And that wraps up my Arch Linux contributions for this week. Looking back at the week, the amount done on Monday to Wednesday was more than what I would consider usual on account of me being off work, but the rest of the week is probably not too far off what I normally do. I definitely got more coding and patch review done for the week, but I also had only two minor package updates to do which was atypically low. And I still did not get to finishing the patch merge for pacman-key, which was one of my primary development goals at the start of the week. Oh, well… there is always next week…

The [allanbrokeit] Repo (That Might Really Break Your System…)

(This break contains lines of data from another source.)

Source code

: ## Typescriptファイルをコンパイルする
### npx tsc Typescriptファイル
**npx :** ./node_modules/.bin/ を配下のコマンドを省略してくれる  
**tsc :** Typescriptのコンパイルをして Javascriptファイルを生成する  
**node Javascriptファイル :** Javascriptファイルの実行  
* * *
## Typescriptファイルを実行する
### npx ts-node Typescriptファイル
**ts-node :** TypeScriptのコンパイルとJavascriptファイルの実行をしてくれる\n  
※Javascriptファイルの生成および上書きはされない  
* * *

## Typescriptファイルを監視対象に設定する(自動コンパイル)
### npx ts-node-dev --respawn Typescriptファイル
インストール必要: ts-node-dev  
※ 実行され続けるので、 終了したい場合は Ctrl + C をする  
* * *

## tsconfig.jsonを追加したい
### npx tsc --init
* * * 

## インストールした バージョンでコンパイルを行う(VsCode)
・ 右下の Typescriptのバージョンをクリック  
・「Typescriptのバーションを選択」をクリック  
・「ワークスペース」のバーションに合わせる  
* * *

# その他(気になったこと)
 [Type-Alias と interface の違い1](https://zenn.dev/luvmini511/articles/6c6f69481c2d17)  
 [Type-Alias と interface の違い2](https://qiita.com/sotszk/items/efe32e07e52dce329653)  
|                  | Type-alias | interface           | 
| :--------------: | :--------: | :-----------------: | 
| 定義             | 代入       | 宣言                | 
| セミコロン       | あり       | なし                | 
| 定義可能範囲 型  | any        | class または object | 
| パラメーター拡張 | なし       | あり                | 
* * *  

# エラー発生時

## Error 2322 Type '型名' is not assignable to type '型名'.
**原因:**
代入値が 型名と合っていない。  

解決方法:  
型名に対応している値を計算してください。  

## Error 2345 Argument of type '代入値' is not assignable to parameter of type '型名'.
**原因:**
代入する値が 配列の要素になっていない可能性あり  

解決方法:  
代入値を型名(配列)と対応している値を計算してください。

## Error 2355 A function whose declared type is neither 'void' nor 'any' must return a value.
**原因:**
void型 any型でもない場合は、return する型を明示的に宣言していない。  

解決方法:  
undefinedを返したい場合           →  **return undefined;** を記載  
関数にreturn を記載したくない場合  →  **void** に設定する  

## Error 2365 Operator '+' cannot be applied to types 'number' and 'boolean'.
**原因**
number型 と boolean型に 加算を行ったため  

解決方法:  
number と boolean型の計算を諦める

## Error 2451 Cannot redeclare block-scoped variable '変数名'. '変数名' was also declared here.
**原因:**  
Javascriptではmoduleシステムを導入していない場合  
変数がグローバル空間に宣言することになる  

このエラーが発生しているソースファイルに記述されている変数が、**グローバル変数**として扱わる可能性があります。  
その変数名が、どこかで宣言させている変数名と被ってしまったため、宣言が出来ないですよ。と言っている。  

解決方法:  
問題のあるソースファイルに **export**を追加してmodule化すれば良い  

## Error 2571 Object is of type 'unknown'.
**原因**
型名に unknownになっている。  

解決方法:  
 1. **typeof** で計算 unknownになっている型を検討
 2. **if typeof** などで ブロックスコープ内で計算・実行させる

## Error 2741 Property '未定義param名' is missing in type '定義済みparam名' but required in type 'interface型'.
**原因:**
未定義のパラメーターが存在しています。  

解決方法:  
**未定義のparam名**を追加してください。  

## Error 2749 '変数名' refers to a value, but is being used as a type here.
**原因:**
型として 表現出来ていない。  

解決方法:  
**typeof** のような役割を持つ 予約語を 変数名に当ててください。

I often package pre-releases of software that various developers post for testing before making a final release. I thought it would be good to put these in a repo where others can easily test them out too, as finding bugs before the main release saves me time later… Note that this software is pre-release and so you should expect it to have bugs, but I will generally stick to releases that the upstream developers consider ready for widespread testing and not alpha quality code. However, if you want to use this repo, you should be prepared to rescue your system from a bad package upgrade and to report your issues to the upstream developers (and not me…).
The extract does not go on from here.